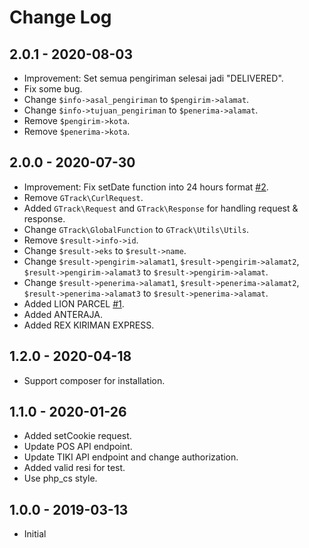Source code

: # Change Log

## 2.0.1 - 2020-08-03

* Improvement: Set semua pengiriman selesai jadi "DELIVERED".
* Fix some bug.
* Change `$info->asal_pengiriman` to `$pengirim->alamat`.
* Change `$info->tujuan_pengiriman` to `$penerima->alamat`.
* Remove `$pengirim->kota`.
* Remove `$penerima->kota`.

## 2.0.0 - 2020-07-30

* Improvement: Fix setDate function into 24 hours format [#2](https://github.com/walangkaji/GTrack/pull/2).
* Remove `GTrack\CurlRequest`.
* Added `GTrack\Request` and `GTrack\Response` for handling request & response.
* Change `GTrack\GlobalFunction` to `GTrack\Utils\Utils`.
* Remove `$result->info->id`.
* Change `$result->eks` to `$result->name`.
* Change `$result->pengirim->alamat1`, `$result->pengirim->alamat2`, `$result->pengirim->alamat3` to `$result->pengirim->alamat`.
* Change `$result->penerima->alamat1`, `$result->penerima->alamat2`, `$result->penerima->alamat3` to `$result->penerima->alamat`.
* Added LION PARCEL [#1](https://github.com/walangkaji/GTrack/issues/1).
* Added ANTERAJA.
* Added REX KIRIMAN EXPRESS.

## 1.2.0 - 2020-04-18

* Support composer for installation.

## 1.1.0 - 2020-01-26

* Added setCookie request.
* Update POS API endpoint.
* Update TIKI API endpoint and change authorization.
* Added valid resi for test.
* Use php_cs style.

## 1.0.0 - 2019-03-13

* Initial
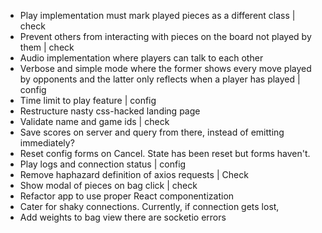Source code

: - Play implementation must mark played pieces as a different class | check
- Prevent others from interacting with pieces on the board not played by them | check
- Audio implementation where players can talk to each other
- Verbose and simple mode where the former shows every move played by opponents and
  the latter only reflects when a player has played | config
- Time limit to play feature | config
- Restructure nasty css-hacked landing page
- Validate name and game ids | check
- Save scores on server and query from there, instead of emitting immediately?
- Reset config forms on Cancel. State has been reset but forms haven't. 
- Play logs and connection status | config
- Remove haphazard definition of axios requests | Check
- Show modal of pieces on bag click | check
- Refactor app to use proper React componentization
- Cater for shaky connections. Currently, if connection gets lost,
- Add weights to bag view
  there are socketio errors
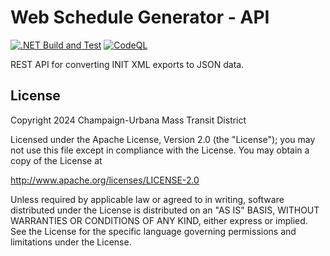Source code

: # Web Schedule Generator - API

[![.NET Build and Test](https://github.com/CUMTD/WebScheduleGenerator.Api/actions/workflows/dotnet.yml/badge.svg)](https://github.com/CUMTD/WebScheduleGenerator.Api/actions/workflows/dotnet.yml)
[![CodeQL](https://github.com/CUMTD/WebScheduleGenerator.Api/actions/workflows/github-code-scanning/codeql/badge.svg)](https://github.com/CUMTD/WebScheduleGenerator.Api/actions/workflows/github-code-scanning/codeql)


REST API for converting INIT XML exports to JSON data.


## License

Copyright 2024 Champaign-Urbana Mass Transit District

Licensed under the Apache License, Version 2.0 (the "License");
you may not use this file except in compliance with the License.
You may obtain a copy of the License at

   http://www.apache.org/licenses/LICENSE-2.0

Unless required by applicable law or agreed to in writing, software distributed under the License is distributed on an "AS IS" BASIS,
WITHOUT WARRANTIES OR CONDITIONS OF ANY KIND, either express or implied. See the License for the specific language governing permissions
and limitations under the License.
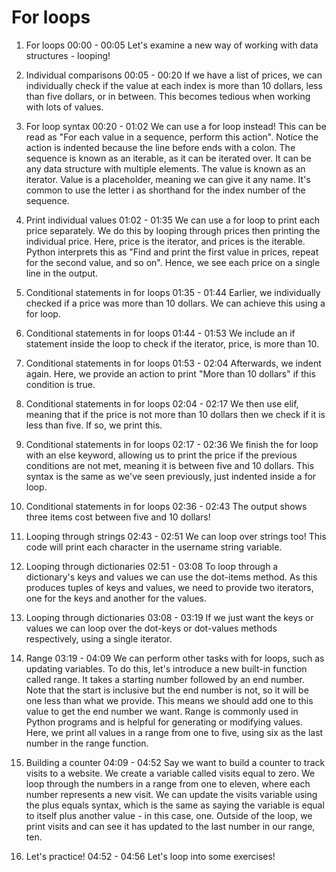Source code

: # For loops

1. For loops
00:00 - 00:05
Let's examine a new way of working with data structures - looping!

2. Individual comparisons
00:05 - 00:20
If we have a list of prices, we can individually check if the value at each index is more than 10 dollars, less than five dollars, or in between. This becomes tedious when working with lots of values.

3. For loop syntax
00:20 - 01:02
We can use a for loop instead! This can be read as "For each value in a sequence, perform this action". Notice the action is indented because the line before ends with a colon. The sequence is known as an iterable, as it can be iterated over. It can be any data structure with multiple elements. The value is known as an iterator. Value is a placeholder, meaning we can give it any name. It's common to use the letter i as shorthand for the index number of the sequence.

4. Print individual values
01:02 - 01:35
We can use a for loop to print each price separately. We do this by looping through prices then printing the individual price. Here, price is the iterator, and prices is the iterable. Python interprets this as "Find and print the first value in prices, repeat for the second value, and so on". Hence, we see each price on a single line in the output.

5. Conditional statements in for loops
01:35 - 01:44
Earlier, we individually checked if a price was more than 10 dollars. We can achieve this using a for loop.

6. Conditional statements in for loops
01:44 - 01:53
We include an if statement inside the loop to check if the iterator, price, is more than 10.

7. Conditional statements in for loops
01:53 - 02:04
Afterwards, we indent again. Here, we provide an action to print "More than 10 dollars" if this condition is true.

8. Conditional statements in for loops
02:04 - 02:17
We then use elif, meaning that if the price is not more than 10 dollars then we check if it is less than five. If so, we print this.

9. Conditional statements in for loops
02:17 - 02:36
We finish the for loop with an else keyword, allowing us to print the price if the previous conditions are not met, meaning it is between five and 10 dollars. This syntax is the same as we've seen previously, just indented inside a for loop.

10. Conditional statements in for loops
02:36 - 02:43
The output shows three items cost between five and 10 dollars!

11. Looping through strings
02:43 - 02:51
We can loop over strings too! This code will print each character in the username string variable.

12. Looping through dictionaries
02:51 - 03:08
To loop through a dictionary's keys and values we can use the dot-items method. As this produces tuples of keys and values, we need to provide two iterators, one for the keys and another for the values.

13. Looping through dictionaries
03:08 - 03:19
If we just want the keys or values we can loop over the dot-keys or dot-values methods respectively, using a single iterator.

14. Range
03:19 - 04:09
We can perform other tasks with for loops, such as updating variables. To do this, let's introduce a new built-in function called range. It takes a starting number followed by an end number. Note that the start is inclusive but the end number is not, so it will be one less than what we provide. This means we should add one to this value to get the end number we want. Range is commonly used in Python programs and is helpful for generating or modifying values. Here, we print all values in a range from one to five, using six as the last number in the range function.

15. Building a counter
04:09 - 04:52
Say we want to build a counter to track visits to a website. We create a variable called visits equal to zero. We loop through the numbers in a range from one to eleven, where each number represents a new visit. We can update the visits variable using the plus equals syntax, which is the same as saying the variable is equal to itself plus another value - in this case, one. Outside of the loop, we print visits and can see it has updated to the last number in our range, ten.

16. Let's practice!
04:52 - 04:56
Let's loop into some exercises!
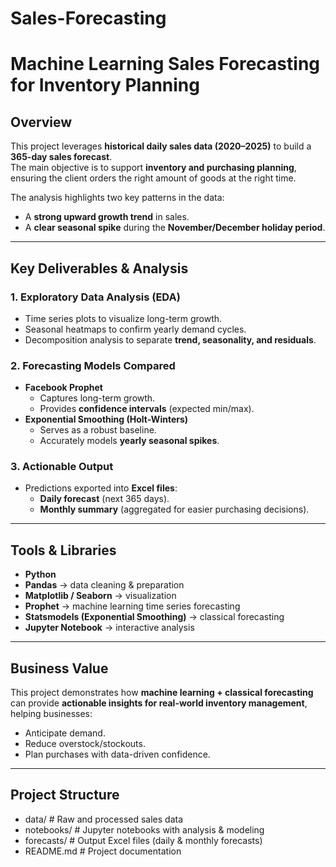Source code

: # Sales-Forecasting

# Machine Learning Sales Forecasting for Inventory Planning

## Overview  
This project leverages **historical daily sales data (2020–2025)** to build a **365-day sales forecast**.  
The main objective is to support **inventory and purchasing planning**, ensuring the client orders the right amount of goods at the right time.  

The analysis highlights two key patterns in the data:  
- A **strong upward growth trend** in sales.  
- A **clear seasonal spike** during the **November/December holiday period**.  

---

## Key Deliverables & Analysis  

### 1. Exploratory Data Analysis (EDA)  
- Time series plots to visualize long-term growth.  
- Seasonal heatmaps to confirm yearly demand cycles.  
- Decomposition analysis to separate **trend, seasonality, and residuals**.  

### 2. Forecasting Models Compared  
- **Facebook Prophet**  
  - Captures long-term growth.  
  - Provides **confidence intervals** (expected min/max).  
- **Exponential Smoothing (Holt-Winters)**  
  - Serves as a robust baseline.  
  - Accurately models **yearly seasonal spikes**.  

### 3. Actionable Output  
- Predictions exported into **Excel files**:  
  - **Daily forecast** (next 365 days).  
  - **Monthly summary** (aggregated for easier purchasing decisions).  

---

## Tools & Libraries  

- **Python**  
- **Pandas** → data cleaning & preparation  
- **Matplotlib / Seaborn** → visualization  
- **Prophet** → machine learning time series forecasting  
- **Statsmodels (Exponential Smoothing)** → classical forecasting  
- **Jupyter Notebook** → interactive analysis  

---

## Business Value  
This project demonstrates how **machine learning + classical forecasting** can provide **actionable insights for real-world inventory management**, helping businesses:  
- Anticipate demand.  
- Reduce overstock/stockouts.  
- Plan purchases with data-driven confidence.  

---

## Project Structure  
- data/ # Raw and processed sales data
- notebooks/ # Jupyter notebooks with analysis & modeling
- forecasts/ # Output Excel files (daily & monthly forecasts)
- README.md # Project documentation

* **WORK TO BE COMPLETED**: In the data above, each line holding "number" is to be found and copied.

* **RESULT**:
We can use a for loop instead! This can be read as "For each value in a sequence, perform this action". Notice the action is indented because the line before ends with a colon. The sequence is known as an iterable, as it can be iterated over. It can be any data structure with multiple elements. The value is known as an iterator. Value is a placeholder, meaning we can give it any name. It's common to use the letter i as shorthand for the index number of the sequence.
We can perform other tasks with for loops, such as updating variables. To do this, let's introduce a new built-in function called range. It takes a starting number followed by an end number. Note that the start is inclusive but the end number is not, so it will be one less than what we provide. This means we should add one to this value to get the end number we want. Range is commonly used in Python programs and is helpful for generating or modifying values. Here, we print all values in a range from one to five, using six as the last number in the range function.
Say we want to build a counter to track visits to a website. We create a variable called visits equal to zero. We loop through the numbers in a range from one to eleven, where each number represents a new visit. We can update the visits variable using the plus equals syntax, which is the same as saying the variable is equal to itself plus another value - in this case, one. Outside of the loop, we print visits and can see it has updated to the last number in our range, ten.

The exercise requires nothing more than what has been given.